Directions — Repeat each record exactly, skipping the pictures.

Recorded information —
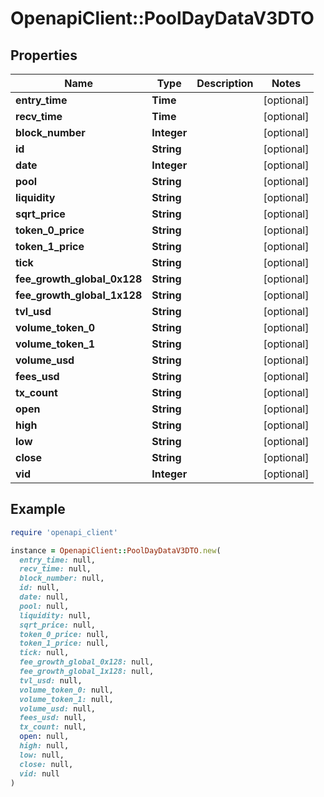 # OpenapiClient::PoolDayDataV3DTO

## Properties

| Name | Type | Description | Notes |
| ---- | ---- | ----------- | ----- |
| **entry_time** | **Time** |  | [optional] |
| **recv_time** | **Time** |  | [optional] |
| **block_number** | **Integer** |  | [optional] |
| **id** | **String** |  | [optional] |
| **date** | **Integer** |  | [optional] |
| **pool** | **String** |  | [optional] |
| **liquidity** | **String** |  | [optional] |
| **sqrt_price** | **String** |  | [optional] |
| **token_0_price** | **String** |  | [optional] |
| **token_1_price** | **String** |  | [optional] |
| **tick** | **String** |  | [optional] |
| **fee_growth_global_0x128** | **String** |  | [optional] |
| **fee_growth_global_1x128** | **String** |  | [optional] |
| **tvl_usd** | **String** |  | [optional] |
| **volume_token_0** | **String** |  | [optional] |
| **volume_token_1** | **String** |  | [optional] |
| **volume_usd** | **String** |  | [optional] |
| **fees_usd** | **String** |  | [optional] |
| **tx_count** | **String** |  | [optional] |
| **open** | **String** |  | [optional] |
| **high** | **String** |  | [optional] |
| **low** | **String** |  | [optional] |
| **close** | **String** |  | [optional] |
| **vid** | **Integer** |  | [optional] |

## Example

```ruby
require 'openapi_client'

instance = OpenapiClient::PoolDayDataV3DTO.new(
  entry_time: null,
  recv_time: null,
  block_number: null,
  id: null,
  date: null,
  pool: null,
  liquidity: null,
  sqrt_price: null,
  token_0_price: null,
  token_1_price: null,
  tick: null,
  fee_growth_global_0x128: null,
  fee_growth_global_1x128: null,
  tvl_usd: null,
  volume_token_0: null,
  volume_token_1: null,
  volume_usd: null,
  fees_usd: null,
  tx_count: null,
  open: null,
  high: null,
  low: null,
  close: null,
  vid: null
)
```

Written solution —
 # OpenapiClient::PoolDayDataV3DTO

## Properties

| Name | Type | Description | Notes |
| ---- | ---- | ----------- | ----- |
| **entry_time** | **Time** |  | [optional] |
| **recv_time** | **Time** |  | [optional] |
| **block_number** | **Integer** |  | [optional] |
| **id** | **String** |  | [optional] |
| **date** | **Integer** |  | [optional] |
| **pool** | **String** |  | [optional] |
| **liquidity** | **String** |  | [optional] |
| **sqrt_price** | **String** |  | [optional] |
| **token_0_price** | **String** |  | [optional] |
| **token_1_price** | **String** |  | [optional] |
| **tick** | **String** |  | [optional] |
| **fee_growth_global_0x128** | **String** |  | [optional] |
| **fee_growth_global_1x128** | **String** |  | [optional] |
| **tvl_usd** | **String** |  | [optional] |
| **volume_token_0** | **String** |  | [optional] |
| **volume_token_1** | **String** |  | [optional] |
| **volume_usd** | **String** |  | [optional] |
| **fees_usd** | **String** |  | [optional] |
| **tx_count** | **String** |  | [optional] |
| **open** | **String** |  | [optional] |
| **high** | **String** |  | [optional] |
| **low** | **String** |  | [optional] |
| **close** | **String** |  | [optional] |
| **vid** | **Integer** |  | [optional] |

## Example

```ruby
require 'openapi_client'

instance = OpenapiClient::PoolDayDataV3DTO.new(
  entry_time: null,
  recv_time: null,
  block_number: null,
  id: null,
  date: null,
  pool: null,
  liquidity: null,
  sqrt_price: null,
  token_0_price: null,
  token_1_price: null,
  tick: null,
  fee_growth_global_0x128: null,
  fee_growth_global_1x128: null,
  tvl_usd: null,
  volume_token_0: null,
  volume_token_1: null,
  volume_usd: null,
  fees_usd: null,
  tx_count: null,
  open: null,
  high: null,
  low: null,
  close: null,
  vid: null
)
```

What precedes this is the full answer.